[Start of section]
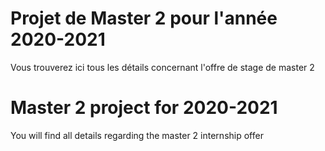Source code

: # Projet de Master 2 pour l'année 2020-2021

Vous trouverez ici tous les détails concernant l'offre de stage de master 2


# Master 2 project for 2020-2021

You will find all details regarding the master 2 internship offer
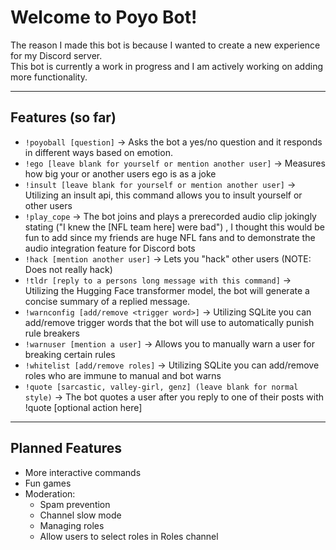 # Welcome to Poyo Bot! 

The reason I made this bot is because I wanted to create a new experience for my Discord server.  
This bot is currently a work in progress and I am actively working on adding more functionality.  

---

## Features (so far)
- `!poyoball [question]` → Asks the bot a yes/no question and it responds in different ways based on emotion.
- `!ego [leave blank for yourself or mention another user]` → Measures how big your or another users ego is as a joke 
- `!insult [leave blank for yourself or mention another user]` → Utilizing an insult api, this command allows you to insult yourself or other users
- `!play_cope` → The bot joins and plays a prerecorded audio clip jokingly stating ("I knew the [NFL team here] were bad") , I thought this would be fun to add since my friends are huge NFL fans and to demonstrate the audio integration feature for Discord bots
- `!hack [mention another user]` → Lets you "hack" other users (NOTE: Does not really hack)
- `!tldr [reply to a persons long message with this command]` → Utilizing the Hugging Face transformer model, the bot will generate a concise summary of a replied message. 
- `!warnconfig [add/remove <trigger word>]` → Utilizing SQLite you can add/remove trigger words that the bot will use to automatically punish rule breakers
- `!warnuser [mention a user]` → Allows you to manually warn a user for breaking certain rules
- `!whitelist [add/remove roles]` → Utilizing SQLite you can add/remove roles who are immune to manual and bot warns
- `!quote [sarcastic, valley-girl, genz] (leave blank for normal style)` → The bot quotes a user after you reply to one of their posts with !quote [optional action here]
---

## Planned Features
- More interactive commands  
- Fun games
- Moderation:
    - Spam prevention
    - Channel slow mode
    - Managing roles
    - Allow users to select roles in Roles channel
[End of section]
## PROBLEM DESCRIPTION:
Retype the records above, but only those lines that fall between the line containing "This bot is currently" and the line containing "is as a joke", with both of those lines included, exactly as written.

## RESPONSE:
This bot is currently a work in progress and I am actively working on adding more functionality.  

---

## Features (so far)
- `!poyoball [question]` → Asks the bot a yes/no question and it responds in different ways based on emotion.
- `!ego [leave blank for yourself or mention another user]` → Measures how big your or another users ego is as a joke 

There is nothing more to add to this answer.